LAWS(MPH)-1983-9-45

SOHDEEN BAIGA Vs. STATE OF MADHYA PRADESH

Decided On September 23, 1983
SOHDEEN BAIGA Appellant
V/S
STATE OF MADHYA PRADESH Respondents

JUDGEMENT

(1.) The applicant has furnished a surety bond of Rs. 1,000/- on 12-6-1979 before the Judicial Magistrate First Class, Mandla for continued appearance of accused Tulsiram who was being tried for offence under Section 436 of the Indian Penal Code. It appears that bail was granted to the said Tulsiram by an order 11-6-1979 passed by the Additional Sessions Judge, Mandla and consequent upon that order the appellant furnished bond as stated above. Since the bail bond was executed Tulsiram was released on bail. Thereafter, Tulsiram continued to appear before the Judicial Magistrate upto UHO-1979. On 18-10-1979 the case was committed to Sessions and Tulsiram was directed to appear before the Sessions Judge on 25-10-1979. On 25.10.1979 he did not appear. Thereafter, it appears that the bond furnished by him was forfeited. On 30-10-1979 a show cause notice purporting to be under section 446 (1) of the Code of Criminal Procedure was ordered to be issued to the appellant requiring him to show cause why he should not be required to pay the amount of bond furnished by him. The appellant submitted two replies and thereafter the impugned order has been passed on 29-11-1979 requiring him to pay the entire amount of Rs. 1,000/r. The present appeal is directed against this order.
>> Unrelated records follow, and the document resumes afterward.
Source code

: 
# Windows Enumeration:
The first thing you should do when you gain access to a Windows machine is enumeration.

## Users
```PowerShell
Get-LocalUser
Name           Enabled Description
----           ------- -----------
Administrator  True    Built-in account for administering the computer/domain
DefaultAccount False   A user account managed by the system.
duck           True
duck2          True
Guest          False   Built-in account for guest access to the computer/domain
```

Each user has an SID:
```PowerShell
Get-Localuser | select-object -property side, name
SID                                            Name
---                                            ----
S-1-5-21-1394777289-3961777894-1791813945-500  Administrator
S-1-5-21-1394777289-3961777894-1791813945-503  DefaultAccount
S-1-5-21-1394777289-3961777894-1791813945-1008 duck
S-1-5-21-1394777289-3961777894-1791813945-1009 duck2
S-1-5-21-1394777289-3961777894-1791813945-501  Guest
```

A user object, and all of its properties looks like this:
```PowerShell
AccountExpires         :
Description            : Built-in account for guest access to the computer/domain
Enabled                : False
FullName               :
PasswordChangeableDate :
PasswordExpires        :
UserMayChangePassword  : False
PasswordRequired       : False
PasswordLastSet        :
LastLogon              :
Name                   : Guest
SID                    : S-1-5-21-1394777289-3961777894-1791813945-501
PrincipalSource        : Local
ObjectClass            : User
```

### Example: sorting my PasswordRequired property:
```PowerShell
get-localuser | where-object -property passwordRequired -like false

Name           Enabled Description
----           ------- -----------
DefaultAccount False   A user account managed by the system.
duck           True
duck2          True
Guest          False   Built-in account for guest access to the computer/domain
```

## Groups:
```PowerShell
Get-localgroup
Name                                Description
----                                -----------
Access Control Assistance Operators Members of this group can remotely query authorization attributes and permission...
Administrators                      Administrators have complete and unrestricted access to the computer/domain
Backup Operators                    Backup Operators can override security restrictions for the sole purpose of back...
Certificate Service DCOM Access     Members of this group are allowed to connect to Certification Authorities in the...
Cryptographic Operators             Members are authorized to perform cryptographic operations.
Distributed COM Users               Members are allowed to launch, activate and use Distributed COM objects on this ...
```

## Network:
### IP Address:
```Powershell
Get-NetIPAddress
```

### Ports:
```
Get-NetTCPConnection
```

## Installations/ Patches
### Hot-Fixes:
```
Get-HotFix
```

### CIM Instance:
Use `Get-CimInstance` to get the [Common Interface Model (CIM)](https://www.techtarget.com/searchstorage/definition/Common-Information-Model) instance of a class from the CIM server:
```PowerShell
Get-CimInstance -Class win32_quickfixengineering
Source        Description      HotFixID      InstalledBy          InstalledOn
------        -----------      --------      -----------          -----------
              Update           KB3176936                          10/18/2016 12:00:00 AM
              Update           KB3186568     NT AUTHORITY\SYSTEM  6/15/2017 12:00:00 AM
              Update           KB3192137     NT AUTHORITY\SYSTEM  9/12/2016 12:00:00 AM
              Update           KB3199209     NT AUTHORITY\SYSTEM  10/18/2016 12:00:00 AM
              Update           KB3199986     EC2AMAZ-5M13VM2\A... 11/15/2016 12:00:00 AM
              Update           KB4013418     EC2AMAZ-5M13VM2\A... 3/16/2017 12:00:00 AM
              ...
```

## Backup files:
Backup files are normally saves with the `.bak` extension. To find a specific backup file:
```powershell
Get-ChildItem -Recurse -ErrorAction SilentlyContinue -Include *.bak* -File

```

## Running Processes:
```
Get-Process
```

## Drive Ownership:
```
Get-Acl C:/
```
(2.) The learned counsel first submitted that there was no bond in the eye of law and hence there was no obligation on the part of accused Tulsiram to appear before the Sessions Court on 25-10- 1979. I am unable to accept the argument. Accused Tulsiram, by the very condition of the bond, was bound to appear before the Judicial Magistrate and in fact, so appeared on several dates. He was also bound to appear before the Sessions Court on 25-10-1979 because of the directions given by the Judicial Magistrate. A bond is required to be given under section 446, Criminal Procedure Code, not only to appear before the Magistrate before whom such a bond is furnished but also for appearing before all other Courts to whom the case is transferred. Though the bond itself does not contain that the appellant had undertaken to keep the accused present before the Judicial Magistrate only, the bond is to be read in the context of section 446(1), Code of Criminal Procedure imposing the obligation to keep the person present even before the Sessions Judge. I however, find that the bond is not happily worded. A printed form has been used by the appellant for the purpose. It is because of this printed form that argument is being made in this Court. That it is not enforceable by the Sessions Court. The Court accepting surety bond should remember that they do not encourage practice of furnishing surety bonds in the present manner and style, but should see that the bond contains all details to bind the accused person to appear in all Courts where his presence may be required in the case concerned. Lot of time of this Court would be saved by adopting this method it was also to be realized by he persons furnishing surety bond that they are taking the accused person from the custody of the Court on the basis of the bond furnished by them. In the absence of a valid bond the legality of their taking away the accused person would become doubtful. They may even expose themselves to a charge of misleading the Court by furnishing illegal bond and taking away accused from lawful custody of the Court in an illegal manner. In order to avoid these complications it is in their own interest to furnish bond, as required by law.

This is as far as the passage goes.